**TASK PROMPT**
Scan the data, and whenever a line contains "lambda", copy it.

[Entries taken from a collection]
============================================================
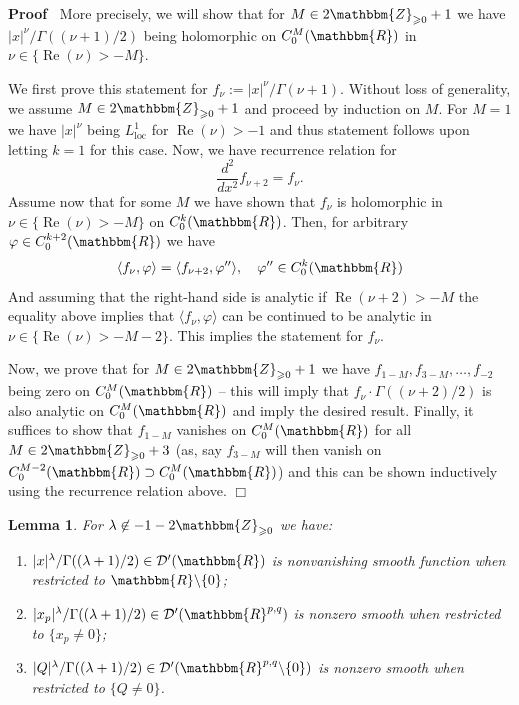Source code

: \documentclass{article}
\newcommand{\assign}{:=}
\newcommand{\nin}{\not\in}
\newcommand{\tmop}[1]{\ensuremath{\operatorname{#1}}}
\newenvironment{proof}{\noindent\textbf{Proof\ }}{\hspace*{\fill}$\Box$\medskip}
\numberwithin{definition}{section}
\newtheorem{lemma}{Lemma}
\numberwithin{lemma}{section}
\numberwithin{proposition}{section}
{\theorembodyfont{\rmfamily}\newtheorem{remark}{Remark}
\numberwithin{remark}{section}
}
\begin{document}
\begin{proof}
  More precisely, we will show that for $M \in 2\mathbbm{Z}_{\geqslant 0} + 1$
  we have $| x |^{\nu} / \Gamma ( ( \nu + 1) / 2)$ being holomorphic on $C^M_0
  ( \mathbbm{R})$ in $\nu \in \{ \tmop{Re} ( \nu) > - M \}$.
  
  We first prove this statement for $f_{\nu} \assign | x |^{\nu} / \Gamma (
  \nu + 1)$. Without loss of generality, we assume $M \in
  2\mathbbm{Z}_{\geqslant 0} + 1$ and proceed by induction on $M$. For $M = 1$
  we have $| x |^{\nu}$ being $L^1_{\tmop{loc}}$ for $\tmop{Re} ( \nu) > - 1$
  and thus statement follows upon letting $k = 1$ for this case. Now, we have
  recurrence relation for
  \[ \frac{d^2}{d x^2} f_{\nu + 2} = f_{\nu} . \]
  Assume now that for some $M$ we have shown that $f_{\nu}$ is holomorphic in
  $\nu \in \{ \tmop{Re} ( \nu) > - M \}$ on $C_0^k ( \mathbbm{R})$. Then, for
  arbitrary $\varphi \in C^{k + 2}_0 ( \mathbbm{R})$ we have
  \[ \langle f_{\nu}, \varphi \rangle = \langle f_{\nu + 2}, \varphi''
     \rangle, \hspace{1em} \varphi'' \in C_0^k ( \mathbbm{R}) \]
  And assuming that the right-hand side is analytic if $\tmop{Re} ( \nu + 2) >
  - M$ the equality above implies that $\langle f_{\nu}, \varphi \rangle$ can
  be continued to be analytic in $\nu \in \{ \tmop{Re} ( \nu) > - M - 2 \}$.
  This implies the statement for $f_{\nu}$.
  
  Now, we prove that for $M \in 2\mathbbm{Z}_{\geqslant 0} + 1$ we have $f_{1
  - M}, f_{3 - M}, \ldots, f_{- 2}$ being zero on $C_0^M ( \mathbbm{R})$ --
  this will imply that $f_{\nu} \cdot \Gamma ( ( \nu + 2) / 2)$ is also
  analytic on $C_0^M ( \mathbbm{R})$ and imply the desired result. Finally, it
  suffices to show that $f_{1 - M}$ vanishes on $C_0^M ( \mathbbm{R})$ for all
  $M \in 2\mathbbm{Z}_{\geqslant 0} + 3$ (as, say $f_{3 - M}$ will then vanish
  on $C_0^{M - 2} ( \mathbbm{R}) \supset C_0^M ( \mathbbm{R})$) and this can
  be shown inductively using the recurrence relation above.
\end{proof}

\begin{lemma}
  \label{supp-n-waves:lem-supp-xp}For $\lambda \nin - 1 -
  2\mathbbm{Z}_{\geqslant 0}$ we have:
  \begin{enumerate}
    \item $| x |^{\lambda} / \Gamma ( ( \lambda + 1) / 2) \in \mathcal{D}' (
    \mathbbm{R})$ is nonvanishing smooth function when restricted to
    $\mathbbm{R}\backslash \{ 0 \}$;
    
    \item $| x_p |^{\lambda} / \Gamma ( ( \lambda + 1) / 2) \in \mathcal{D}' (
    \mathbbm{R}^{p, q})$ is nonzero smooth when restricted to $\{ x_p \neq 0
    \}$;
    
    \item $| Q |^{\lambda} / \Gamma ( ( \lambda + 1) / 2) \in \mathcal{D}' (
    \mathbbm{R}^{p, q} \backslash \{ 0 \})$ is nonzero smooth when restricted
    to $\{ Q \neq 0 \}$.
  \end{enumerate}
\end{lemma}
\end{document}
============================================================
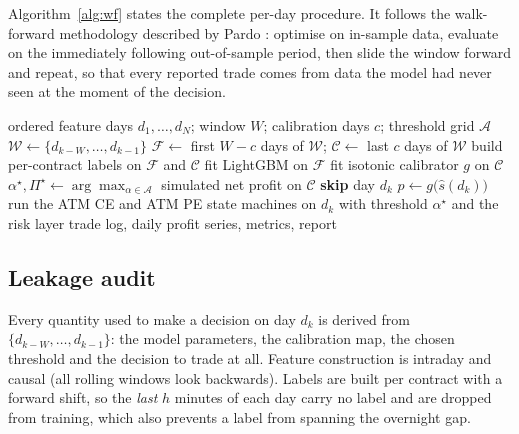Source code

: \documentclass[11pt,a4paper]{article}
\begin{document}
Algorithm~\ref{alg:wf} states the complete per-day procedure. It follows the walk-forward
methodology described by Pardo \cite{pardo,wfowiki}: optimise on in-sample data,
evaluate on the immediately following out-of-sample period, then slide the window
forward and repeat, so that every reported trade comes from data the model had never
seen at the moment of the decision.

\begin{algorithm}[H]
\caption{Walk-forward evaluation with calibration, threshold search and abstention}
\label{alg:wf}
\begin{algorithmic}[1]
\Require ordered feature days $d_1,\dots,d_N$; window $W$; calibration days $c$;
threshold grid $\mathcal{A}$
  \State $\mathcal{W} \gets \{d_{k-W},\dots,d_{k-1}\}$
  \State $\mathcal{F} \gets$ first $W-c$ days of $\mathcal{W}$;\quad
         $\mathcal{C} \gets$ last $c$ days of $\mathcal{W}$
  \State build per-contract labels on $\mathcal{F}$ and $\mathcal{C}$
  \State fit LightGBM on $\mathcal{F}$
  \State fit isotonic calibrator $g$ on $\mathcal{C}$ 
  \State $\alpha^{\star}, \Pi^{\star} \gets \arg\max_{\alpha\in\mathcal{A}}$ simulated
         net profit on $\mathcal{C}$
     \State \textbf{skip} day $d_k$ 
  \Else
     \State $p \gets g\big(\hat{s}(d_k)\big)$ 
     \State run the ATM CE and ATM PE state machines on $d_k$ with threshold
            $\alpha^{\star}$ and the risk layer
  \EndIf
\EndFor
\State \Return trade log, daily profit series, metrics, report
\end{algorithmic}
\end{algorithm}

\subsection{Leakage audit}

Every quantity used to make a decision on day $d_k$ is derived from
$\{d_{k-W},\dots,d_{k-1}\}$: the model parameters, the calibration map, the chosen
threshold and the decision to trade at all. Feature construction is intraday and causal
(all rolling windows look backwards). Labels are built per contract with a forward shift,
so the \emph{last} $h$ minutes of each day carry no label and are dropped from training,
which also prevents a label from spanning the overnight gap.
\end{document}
============================================================
**SOLUTION TO THE EXERCISE**
  \label{supp-n-waves:lem-supp-xp}For $\lambda \nin - 1 -
    \item $| x |^{\lambda} / \Gamma ( ( \lambda + 1) / 2) \in \mathcal{D}' (
    \item $| x_p |^{\lambda} / \Gamma ( ( \lambda + 1) / 2) \in \mathcal{D}' (
    \item $| Q |^{\lambda} / \Gamma ( ( \lambda + 1) / 2) \in \mathcal{D}' (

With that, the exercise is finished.